TASK BRIEF ▸
Copy the data that follows exactly. Include no pictures.

*** SUPPLIED DATA

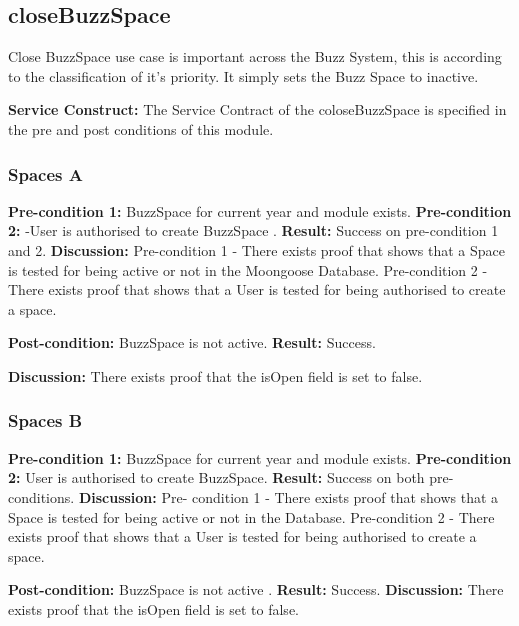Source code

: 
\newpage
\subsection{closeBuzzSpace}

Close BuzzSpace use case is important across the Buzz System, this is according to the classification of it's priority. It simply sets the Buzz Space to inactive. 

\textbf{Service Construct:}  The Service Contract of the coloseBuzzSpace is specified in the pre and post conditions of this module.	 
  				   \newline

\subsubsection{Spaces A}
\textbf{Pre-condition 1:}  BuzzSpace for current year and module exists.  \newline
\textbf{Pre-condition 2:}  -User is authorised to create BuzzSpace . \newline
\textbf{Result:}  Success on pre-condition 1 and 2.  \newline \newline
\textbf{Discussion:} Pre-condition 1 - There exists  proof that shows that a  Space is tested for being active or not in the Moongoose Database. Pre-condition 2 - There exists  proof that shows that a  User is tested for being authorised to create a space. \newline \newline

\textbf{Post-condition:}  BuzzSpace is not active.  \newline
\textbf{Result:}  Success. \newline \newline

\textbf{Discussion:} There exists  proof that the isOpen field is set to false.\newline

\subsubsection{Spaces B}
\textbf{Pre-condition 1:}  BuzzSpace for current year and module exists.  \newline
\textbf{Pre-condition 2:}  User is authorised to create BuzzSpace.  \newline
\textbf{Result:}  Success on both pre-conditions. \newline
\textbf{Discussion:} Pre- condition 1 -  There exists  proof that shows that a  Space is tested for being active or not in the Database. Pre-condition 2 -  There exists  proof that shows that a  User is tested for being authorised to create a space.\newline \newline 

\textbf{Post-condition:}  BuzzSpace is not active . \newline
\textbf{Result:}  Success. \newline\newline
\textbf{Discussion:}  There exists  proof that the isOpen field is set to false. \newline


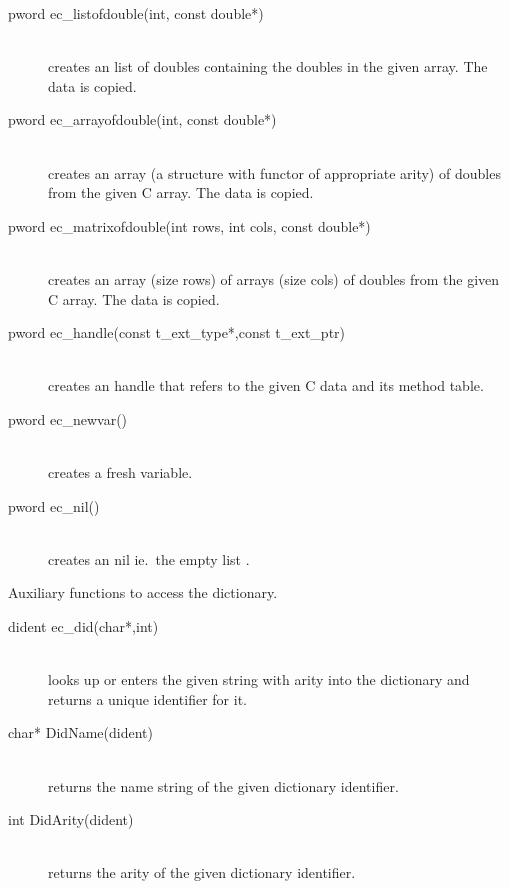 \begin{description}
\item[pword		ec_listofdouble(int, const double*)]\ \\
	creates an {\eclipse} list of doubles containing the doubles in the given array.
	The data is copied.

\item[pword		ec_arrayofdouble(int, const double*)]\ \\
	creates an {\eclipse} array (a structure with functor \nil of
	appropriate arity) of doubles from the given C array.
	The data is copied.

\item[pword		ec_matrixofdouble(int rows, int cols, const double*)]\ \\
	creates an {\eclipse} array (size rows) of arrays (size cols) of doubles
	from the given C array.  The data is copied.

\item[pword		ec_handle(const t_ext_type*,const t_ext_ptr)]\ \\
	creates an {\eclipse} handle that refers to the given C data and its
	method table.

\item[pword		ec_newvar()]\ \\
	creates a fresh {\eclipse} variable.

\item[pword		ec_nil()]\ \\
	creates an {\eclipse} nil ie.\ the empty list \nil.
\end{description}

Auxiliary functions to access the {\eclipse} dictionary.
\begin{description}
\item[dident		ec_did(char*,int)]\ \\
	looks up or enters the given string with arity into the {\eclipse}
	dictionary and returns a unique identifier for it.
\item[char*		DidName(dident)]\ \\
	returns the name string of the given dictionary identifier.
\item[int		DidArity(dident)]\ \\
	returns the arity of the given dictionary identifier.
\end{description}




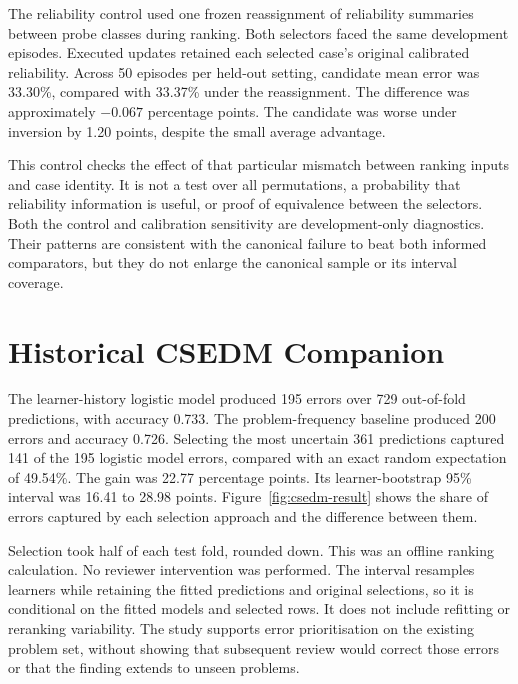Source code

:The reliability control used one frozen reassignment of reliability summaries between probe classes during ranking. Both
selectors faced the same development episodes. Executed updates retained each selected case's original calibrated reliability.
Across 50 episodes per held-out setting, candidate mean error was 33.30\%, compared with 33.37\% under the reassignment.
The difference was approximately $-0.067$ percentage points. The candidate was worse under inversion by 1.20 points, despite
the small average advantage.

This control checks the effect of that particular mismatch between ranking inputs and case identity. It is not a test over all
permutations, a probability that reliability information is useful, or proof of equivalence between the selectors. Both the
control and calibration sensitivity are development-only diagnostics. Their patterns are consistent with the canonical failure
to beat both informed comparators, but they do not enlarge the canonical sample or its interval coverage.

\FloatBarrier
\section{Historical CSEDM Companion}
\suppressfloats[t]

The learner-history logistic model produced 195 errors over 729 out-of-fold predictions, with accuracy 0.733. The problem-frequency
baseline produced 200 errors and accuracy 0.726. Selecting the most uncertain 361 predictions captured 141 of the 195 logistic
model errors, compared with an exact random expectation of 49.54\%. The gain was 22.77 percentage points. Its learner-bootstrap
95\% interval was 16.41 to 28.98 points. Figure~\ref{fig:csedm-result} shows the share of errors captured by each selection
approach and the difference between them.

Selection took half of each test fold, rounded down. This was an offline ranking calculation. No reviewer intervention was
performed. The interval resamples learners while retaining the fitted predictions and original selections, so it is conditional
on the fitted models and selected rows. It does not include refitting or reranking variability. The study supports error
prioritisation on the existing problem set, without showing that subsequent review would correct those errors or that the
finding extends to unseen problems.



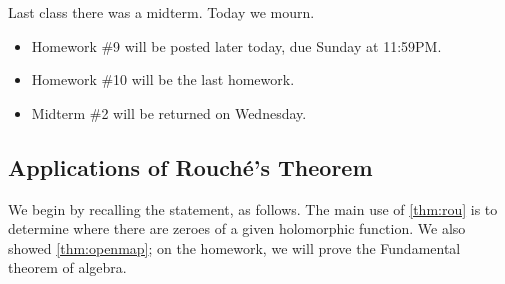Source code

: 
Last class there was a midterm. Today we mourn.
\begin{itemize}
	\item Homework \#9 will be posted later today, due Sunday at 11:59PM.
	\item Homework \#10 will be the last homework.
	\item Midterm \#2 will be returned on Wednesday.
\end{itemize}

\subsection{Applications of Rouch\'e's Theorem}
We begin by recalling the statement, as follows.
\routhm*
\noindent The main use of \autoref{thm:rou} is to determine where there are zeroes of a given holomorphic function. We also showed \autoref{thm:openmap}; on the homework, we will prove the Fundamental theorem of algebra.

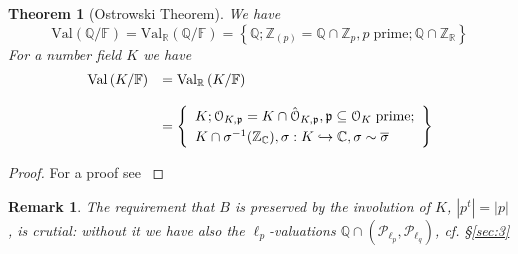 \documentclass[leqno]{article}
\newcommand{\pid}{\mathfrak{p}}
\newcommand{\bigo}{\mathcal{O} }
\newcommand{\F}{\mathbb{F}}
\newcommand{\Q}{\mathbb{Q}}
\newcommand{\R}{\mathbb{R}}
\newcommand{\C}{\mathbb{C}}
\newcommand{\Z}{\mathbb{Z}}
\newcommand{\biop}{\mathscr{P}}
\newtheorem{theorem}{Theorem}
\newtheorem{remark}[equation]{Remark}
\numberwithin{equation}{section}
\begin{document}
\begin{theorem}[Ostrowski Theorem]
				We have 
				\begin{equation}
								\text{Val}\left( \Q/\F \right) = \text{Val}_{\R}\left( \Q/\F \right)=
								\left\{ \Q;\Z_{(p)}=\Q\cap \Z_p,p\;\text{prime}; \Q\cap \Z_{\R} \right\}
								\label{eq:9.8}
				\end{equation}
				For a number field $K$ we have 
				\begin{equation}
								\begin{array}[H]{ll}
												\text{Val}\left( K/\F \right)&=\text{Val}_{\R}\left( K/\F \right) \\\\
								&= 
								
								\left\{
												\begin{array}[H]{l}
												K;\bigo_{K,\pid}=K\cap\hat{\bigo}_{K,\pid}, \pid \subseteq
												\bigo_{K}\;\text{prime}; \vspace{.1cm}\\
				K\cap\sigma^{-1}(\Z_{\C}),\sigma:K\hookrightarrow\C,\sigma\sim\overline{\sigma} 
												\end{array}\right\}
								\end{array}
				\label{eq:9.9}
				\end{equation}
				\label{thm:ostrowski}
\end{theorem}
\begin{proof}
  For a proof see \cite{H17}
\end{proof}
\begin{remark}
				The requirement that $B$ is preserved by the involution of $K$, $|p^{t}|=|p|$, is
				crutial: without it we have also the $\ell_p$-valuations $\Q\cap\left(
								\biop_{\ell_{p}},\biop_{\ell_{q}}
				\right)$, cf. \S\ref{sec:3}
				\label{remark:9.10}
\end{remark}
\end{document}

******

TASK RESULT ▸
Source code

: 
\newpage
\subsection{closeBuzzSpace}

Close BuzzSpace use case is important across the Buzz System, this is according to the classification of it's priority. It simply sets the Buzz Space to inactive. 

\textbf{Service Construct:}  The Service Contract of the coloseBuzzSpace is specified in the pre and post conditions of this module.	 
  				   \newline

\subsubsection{Spaces A}
\textbf{Pre-condition 1:}  BuzzSpace for current year and module exists.  \newline
\textbf{Pre-condition 2:}  -User is authorised to create BuzzSpace . \newline
\textbf{Result:}  Success on pre-condition 1 and 2.  \newline \newline
\textbf{Discussion:} Pre-condition 1 - There exists  proof that shows that a  Space is tested for being active or not in the Moongoose Database. Pre-condition 2 - There exists  proof that shows that a  User is tested for being authorised to create a space. \newline \newline

\textbf{Post-condition:}  BuzzSpace is not active.  \newline
\textbf{Result:}  Success. \newline \newline

\textbf{Discussion:} There exists  proof that the isOpen field is set to false.\newline

\subsubsection{Spaces B}
\textbf{Pre-condition 1:}  BuzzSpace for current year and module exists.  \newline
\textbf{Pre-condition 2:}  User is authorised to create BuzzSpace.  \newline
\textbf{Result:}  Success on both pre-conditions. \newline
\textbf{Discussion:} Pre- condition 1 -  There exists  proof that shows that a  Space is tested for being active or not in the Database. Pre-condition 2 -  There exists  proof that shows that a  User is tested for being authorised to create a space.\newline \newline 

\textbf{Post-condition:}  BuzzSpace is not active . \newline
\textbf{Result:}  Success. \newline\newline
\textbf{Discussion:}  There exists  proof that the isOpen field is set to false. \newline


 \begin{description}
\item[pword		ec_listofdouble(int, const double*)]\ \\
	creates an {\eclipse} list of doubles containing the doubles in the given array.
	The data is copied.

\item[pword		ec_arrayofdouble(int, const double*)]\ \\
	creates an {\eclipse} array (a structure with functor \nil of
	appropriate arity) of doubles from the given C array.
	The data is copied.

\item[pword		ec_matrixofdouble(int rows, int cols, const double*)]\ \\
	creates an {\eclipse} array (size rows) of arrays (size cols) of doubles
	from the given C array.  The data is copied.

\item[pword		ec_handle(const t_ext_type*,const t_ext_ptr)]\ \\
	creates an {\eclipse} handle that refers to the given C data and its
	method table.

\item[pword		ec_newvar()]\ \\
	creates a fresh {\eclipse} variable.

\item[pword		ec_nil()]\ \\
	creates an {\eclipse} nil ie.\ the empty list \nil.
\end{description}

Auxiliary functions to access the {\eclipse} dictionary.
\begin{description}
\item[dident		ec_did(char*,int)]\ \\
	looks up or enters the given string with arity into the {\eclipse}
	dictionary and returns a unique identifier for it.
\item[char*		DidName(dident)]\ \\
	returns the name string of the given dictionary identifier.
\item[int		DidArity(dident)]\ \\
	returns the arity of the given dictionary identifier.
\end{description}




Source code

:The reliability control used one frozen reassignment of reliability summaries between probe classes during ranking. Both
selectors faced the same development episodes. Executed updates retained each selected case's original calibrated reliability.
Across 50 episodes per held-out setting, candidate mean error was 33.30\%, compared with 33.37\% under the reassignment.
The difference was approximately $-0.067$ percentage points. The candidate was worse under inversion by 1.20 points, despite
the small average advantage.

This control checks the effect of that particular mismatch between ranking inputs and case identity. It is not a test over all
permutations, a probability that reliability information is useful, or proof of equivalence between the selectors. Both the
control and calibration sensitivity are development-only diagnostics. Their patterns are consistent with the canonical failure
to beat both informed comparators, but they do not enlarge the canonical sample or its interval coverage.

\FloatBarrier
\section{Historical CSEDM Companion}
\suppressfloats[t]

The learner-history logistic model produced 195 errors over 729 out-of-fold predictions, with accuracy 0.733. The problem-frequency
baseline produced 200 errors and accuracy 0.726. Selecting the most uncertain 361 predictions captured 141 of the 195 logistic
model errors, compared with an exact random expectation of 49.54\%. The gain was 22.77 percentage points. Its learner-bootstrap
95\% interval was 16.41 to 28.98 points. Figure~\ref{fig:csedm-result} shows the share of errors captured by each selection
approach and the difference between them.

Selection took half of each test fold, rounded down. This was an offline ranking calculation. No reviewer intervention was
performed. The interval resamples learners while retaining the fitted predictions and original selections, so it is conditional
on the fitted models and selected rows. It does not include refitting or reranking variability. The study supports error
prioritisation on the existing problem set, without showing that subsequent review would correct those errors or that the
finding extends to unseen problems.



Source code

: 
Last class there was a midterm. Today we mourn.
\begin{itemize}
	\item Homework \#9 will be posted later today, due Sunday at 11:59PM.
	\item Homework \#10 will be the last homework.
	\item Midterm \#2 will be returned on Wednesday.
\end{itemize}

\subsection{Applications of Rouch\'e's Theorem}
We begin by recalling the statement, as follows.
\routhm*
\noindent The main use of \autoref{thm:rou} is to determine where there are zeroes of a given holomorphic function. We also showed \autoref{thm:openmap}; on the homework, we will prove the Fundamental theorem of algebra.

 \documentclass[leqno]{article}
\newcommand{\pid}{\mathfrak{p}}
\newcommand{\bigo}{\mathcal{O} }
\newcommand{\F}{\mathbb{F}}
\newcommand{\Q}{\mathbb{Q}}
\newcommand{\R}{\mathbb{R}}
\newcommand{\C}{\mathbb{C}}
\newcommand{\Z}{\mathbb{Z}}
\newcommand{\biop}{\mathscr{P}}
\newtheorem{theorem}{Theorem}
\newtheorem{remark}[equation]{Remark}
\numberwithin{equation}{section}
\begin{document}
\begin{theorem}[Ostrowski Theorem]
				We have 
				\begin{equation}
								\text{Val}\left( \Q/\F \right) = \text{Val}_{\R}\left( \Q/\F \right)=
								\left\{ \Q;\Z_{(p)}=\Q\cap \Z_p,p\;\text{prime}; \Q\cap \Z_{\R} \right\}
								\label{eq:9.8}
				\end{equation}
				For a number field $K$ we have 
				\begin{equation}
								\begin{array}[H]{ll}
												\text{Val}\left( K/\F \right)&=\text{Val}_{\R}\left( K/\F \right) \\\\
								&= 
								
								\left\{
												\begin{array}[H]{l}
												K;\bigo_{K,\pid}=K\cap\hat{\bigo}_{K,\pid}, \pid \subseteq
												\bigo_{K}\;\text{prime}; \vspace{.1cm}\\
				K\cap\sigma^{-1}(\Z_{\C}),\sigma:K\hookrightarrow\C,\sigma\sim\overline{\sigma} 
												\end{array}\right\}
								\end{array}
				\label{eq:9.9}
				\end{equation}
				\label{thm:ostrowski}
\end{theorem}
\begin{proof}
  For a proof see \cite{H17}
\end{proof}
\begin{remark}
				The requirement that $B$ is preserved by the involution of $K$, $|p^{t}|=|p|$, is
				crutial: without it we have also the $\ell_p$-valuations $\Q\cap\left(
								\biop_{\ell_{p}},\biop_{\ell_{q}}
				\right)$, cf. \S\ref{sec:3}
				\label{remark:9.10}
\end{remark}
\end{document}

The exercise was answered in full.